Parece besteira, né? Justo eu, que nos últimos 30 dias, tive 5 comédias em cartaz nesta cidade maluca, todas atraindo público, justo eu fiquei comovido como o diabo por ver o povo rindo hoje. Deve ser por que, em alguns instantes, bate uma dúvida de saber se o caminho é esse mesmo... Dá vontade de ter um trabalho que os outros considerem profundo e o encarem com a seriedade que é fazer rir...

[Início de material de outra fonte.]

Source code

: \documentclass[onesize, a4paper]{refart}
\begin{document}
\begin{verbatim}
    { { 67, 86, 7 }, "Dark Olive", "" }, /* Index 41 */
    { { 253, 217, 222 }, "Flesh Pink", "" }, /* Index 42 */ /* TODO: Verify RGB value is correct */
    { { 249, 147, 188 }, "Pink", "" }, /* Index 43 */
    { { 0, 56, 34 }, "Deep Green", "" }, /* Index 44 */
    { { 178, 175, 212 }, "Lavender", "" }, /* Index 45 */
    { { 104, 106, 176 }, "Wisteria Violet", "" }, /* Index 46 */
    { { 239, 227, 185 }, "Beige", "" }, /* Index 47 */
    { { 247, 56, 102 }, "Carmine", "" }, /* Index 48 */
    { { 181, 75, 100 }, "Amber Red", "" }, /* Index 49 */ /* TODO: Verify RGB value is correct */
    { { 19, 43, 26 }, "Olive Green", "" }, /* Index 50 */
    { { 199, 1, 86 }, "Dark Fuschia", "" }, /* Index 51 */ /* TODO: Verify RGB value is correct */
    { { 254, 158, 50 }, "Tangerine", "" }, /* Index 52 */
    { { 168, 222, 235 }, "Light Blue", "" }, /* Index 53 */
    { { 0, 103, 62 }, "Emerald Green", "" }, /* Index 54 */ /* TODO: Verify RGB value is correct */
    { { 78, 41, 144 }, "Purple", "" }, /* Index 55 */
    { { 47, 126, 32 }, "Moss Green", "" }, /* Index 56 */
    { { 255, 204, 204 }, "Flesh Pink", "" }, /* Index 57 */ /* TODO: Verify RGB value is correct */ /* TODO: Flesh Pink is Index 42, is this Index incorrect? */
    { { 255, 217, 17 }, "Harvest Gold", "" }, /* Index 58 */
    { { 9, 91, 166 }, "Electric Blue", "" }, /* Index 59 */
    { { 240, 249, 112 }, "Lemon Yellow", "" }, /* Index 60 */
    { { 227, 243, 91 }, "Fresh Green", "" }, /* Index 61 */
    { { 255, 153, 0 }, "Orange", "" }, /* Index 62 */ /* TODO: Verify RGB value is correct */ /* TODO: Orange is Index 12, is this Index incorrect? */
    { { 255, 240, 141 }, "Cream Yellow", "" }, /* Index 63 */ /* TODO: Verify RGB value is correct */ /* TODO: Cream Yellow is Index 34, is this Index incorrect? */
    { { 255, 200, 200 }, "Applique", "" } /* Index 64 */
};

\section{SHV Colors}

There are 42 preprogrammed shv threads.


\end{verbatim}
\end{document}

Confesso, cara lavada, que bate essas coisas. Mas aí, ufa, vem um espetáculo de rua, uma roda de gente que não tem dinheiro pra pagar um ingresso em teatros convencionais, mas que parou ali e deu aquilo que o artista mais gosta: um minuto de forte atenção. A alma encheu, o coração disparou e eu me toquei, enfim. Outras dúvidas virão, porque eu não pretendo parar de escrever tão já. Mas hoje, 16 de setembro, eu tô de alma lavada e feliz. Que nem o rapaz de havaianas falsas e o velhinho que deu tchau na praça.
Dedico esse post ao Aimar Labaki e ao Petrônio Gontijo, com quem troquei, direta ou indiretamente, reflexões ao redor desse tema.
p.s. 2 - Quem quiser assistir a alguma apresentação de "Rádio Varieté" nas praças do centro, pode consultar o site http://www.laminima.com.br/. Tem datas já agendadas no Largo São Bento, no Parque da Luz e na Praça Antonio Prado.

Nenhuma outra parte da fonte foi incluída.